**SUPPLIED ENTRIES:**
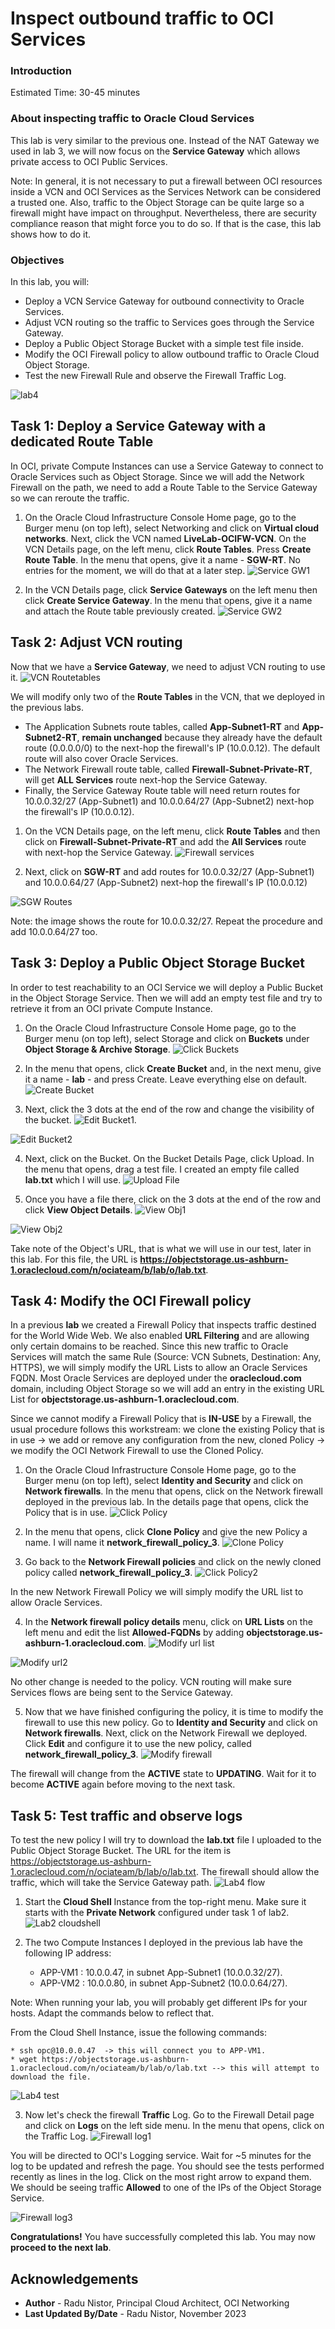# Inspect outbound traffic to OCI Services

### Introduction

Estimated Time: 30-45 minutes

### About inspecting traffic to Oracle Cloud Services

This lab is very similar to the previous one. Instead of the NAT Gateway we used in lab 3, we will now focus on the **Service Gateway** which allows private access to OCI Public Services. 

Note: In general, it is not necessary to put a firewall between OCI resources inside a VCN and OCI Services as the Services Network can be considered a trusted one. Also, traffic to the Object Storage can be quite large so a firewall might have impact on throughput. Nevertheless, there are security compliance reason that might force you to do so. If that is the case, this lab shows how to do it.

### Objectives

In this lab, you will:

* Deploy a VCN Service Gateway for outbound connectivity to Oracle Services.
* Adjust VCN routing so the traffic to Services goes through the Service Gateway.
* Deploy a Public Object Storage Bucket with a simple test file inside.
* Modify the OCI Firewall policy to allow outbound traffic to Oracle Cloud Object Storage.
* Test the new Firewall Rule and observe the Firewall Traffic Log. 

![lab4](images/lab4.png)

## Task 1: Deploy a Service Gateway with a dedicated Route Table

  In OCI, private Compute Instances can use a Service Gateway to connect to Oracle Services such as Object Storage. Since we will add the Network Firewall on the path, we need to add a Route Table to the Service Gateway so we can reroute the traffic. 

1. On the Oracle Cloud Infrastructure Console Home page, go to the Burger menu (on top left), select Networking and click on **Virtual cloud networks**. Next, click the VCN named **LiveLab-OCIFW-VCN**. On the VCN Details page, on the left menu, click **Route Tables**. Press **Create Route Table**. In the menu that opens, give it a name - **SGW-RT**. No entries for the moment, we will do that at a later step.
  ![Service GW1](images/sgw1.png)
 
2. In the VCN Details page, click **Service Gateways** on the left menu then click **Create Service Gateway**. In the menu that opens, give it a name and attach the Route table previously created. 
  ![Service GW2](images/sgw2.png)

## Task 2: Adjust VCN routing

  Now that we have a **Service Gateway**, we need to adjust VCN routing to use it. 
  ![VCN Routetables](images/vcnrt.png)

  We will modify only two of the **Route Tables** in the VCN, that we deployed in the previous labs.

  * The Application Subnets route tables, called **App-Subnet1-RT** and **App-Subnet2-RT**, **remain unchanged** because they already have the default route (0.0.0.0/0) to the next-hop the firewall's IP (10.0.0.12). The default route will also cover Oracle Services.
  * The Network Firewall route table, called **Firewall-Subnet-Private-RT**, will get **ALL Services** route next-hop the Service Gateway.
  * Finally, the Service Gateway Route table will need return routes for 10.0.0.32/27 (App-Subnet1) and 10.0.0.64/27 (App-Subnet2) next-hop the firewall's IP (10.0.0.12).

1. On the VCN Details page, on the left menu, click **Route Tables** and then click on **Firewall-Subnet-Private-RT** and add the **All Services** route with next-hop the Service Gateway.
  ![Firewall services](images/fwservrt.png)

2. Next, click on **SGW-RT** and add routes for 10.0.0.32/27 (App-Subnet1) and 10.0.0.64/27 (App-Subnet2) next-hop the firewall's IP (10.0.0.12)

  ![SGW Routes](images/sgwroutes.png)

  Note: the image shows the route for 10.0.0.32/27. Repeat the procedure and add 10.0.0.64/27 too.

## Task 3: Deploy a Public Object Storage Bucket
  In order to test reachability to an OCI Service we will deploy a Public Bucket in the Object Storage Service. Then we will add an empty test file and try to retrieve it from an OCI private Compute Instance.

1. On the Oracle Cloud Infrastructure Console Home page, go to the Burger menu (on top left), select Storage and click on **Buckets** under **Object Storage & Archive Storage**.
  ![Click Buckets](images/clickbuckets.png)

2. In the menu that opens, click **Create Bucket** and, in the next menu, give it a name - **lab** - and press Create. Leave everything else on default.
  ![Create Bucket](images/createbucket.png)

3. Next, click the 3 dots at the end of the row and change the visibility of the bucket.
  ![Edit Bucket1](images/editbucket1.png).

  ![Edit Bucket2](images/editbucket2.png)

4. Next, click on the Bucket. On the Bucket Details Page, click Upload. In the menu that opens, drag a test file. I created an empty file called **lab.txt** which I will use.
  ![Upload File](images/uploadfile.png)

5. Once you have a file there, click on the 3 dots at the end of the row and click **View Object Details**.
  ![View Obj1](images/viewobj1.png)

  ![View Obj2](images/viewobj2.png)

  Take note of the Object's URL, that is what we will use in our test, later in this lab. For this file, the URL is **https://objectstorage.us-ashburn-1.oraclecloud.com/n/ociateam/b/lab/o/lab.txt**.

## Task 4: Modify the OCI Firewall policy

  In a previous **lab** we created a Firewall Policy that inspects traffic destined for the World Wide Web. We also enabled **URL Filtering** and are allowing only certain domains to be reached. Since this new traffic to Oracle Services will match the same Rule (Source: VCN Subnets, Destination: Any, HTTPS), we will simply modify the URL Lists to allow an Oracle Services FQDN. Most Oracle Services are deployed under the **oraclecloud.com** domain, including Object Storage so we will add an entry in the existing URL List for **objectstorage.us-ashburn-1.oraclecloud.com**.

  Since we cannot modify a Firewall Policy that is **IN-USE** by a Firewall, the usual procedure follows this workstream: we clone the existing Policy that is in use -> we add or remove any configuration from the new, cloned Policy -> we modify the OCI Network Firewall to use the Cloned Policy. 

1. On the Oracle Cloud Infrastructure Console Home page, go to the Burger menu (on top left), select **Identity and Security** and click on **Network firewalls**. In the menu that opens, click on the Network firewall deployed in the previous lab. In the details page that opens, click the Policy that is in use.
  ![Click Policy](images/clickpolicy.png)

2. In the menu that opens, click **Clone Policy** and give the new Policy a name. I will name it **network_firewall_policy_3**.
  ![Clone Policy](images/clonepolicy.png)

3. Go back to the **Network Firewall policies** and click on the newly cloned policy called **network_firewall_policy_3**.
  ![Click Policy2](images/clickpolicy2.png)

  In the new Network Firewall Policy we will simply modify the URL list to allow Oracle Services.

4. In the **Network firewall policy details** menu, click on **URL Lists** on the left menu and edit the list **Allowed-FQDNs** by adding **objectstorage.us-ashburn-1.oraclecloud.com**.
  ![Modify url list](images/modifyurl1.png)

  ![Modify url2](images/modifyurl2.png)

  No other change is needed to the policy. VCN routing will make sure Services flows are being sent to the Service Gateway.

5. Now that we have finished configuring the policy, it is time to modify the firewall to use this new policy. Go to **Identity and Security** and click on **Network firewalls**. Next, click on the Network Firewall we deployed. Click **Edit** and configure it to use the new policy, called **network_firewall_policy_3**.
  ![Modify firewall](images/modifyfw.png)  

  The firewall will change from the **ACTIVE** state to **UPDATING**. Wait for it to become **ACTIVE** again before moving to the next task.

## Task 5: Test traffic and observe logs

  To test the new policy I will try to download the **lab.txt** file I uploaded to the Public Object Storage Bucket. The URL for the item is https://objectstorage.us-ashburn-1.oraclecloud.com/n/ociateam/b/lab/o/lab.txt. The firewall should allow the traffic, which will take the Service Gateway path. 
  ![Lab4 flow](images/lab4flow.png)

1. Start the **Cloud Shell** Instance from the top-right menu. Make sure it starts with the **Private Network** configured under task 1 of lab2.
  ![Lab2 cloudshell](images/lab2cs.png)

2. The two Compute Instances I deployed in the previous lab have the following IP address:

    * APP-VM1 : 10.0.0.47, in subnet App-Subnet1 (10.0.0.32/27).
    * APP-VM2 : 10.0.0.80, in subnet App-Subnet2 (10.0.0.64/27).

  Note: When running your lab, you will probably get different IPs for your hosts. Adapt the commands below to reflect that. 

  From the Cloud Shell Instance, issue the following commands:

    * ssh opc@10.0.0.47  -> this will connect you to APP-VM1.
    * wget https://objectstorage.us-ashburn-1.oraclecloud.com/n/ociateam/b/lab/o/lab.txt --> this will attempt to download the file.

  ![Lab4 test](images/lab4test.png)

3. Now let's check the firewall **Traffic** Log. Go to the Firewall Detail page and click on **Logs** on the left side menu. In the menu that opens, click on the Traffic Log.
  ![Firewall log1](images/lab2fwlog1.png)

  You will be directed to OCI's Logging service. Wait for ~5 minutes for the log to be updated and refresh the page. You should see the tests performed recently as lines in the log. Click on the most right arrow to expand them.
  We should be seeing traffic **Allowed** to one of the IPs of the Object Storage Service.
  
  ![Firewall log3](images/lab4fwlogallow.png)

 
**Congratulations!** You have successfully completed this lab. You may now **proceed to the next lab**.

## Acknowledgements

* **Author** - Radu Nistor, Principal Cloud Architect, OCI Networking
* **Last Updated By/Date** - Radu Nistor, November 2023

--

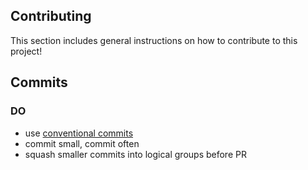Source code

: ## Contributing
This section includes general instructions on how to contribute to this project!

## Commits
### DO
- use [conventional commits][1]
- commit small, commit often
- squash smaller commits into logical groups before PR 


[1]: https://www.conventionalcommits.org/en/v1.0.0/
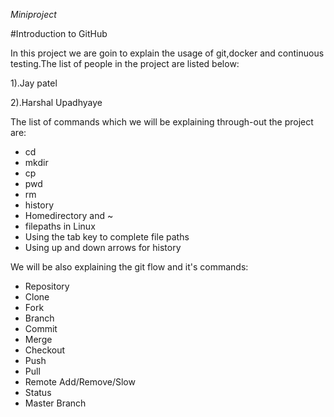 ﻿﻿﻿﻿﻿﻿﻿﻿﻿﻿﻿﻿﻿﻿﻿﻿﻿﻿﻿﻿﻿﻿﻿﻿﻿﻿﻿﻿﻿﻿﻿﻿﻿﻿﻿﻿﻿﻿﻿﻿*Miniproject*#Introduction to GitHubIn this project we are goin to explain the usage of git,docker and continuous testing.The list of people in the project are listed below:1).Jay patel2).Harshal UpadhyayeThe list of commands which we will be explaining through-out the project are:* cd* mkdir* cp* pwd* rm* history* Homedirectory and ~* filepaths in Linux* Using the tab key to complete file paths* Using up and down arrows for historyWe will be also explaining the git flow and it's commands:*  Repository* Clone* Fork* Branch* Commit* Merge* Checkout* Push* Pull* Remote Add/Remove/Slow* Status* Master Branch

**WHAT IS REQUIRED:**
Treat the line with "# Inspect outbound traffic to OCI Services" as the start and the line with "test file inside." as the end, and return exactly that span of the data above, both ends included, without pictures.

**RESULT:**
# Inspect outbound traffic to OCI Services

### Introduction

Estimated Time: 30-45 minutes

### About inspecting traffic to Oracle Cloud Services

This lab is very similar to the previous one. Instead of the NAT Gateway we used in lab 3, we will now focus on the **Service Gateway** which allows private access to OCI Public Services. 

Note: In general, it is not necessary to put a firewall between OCI resources inside a VCN and OCI Services as the Services Network can be considered a trusted one. Also, traffic to the Object Storage can be quite large so a firewall might have impact on throughput. Nevertheless, there are security compliance reason that might force you to do so. If that is the case, this lab shows how to do it.

### Objectives

In this lab, you will:

* Deploy a VCN Service Gateway for outbound connectivity to Oracle Services.
* Adjust VCN routing so the traffic to Services goes through the Service Gateway.
* Deploy a Public Object Storage Bucket with a simple test file inside.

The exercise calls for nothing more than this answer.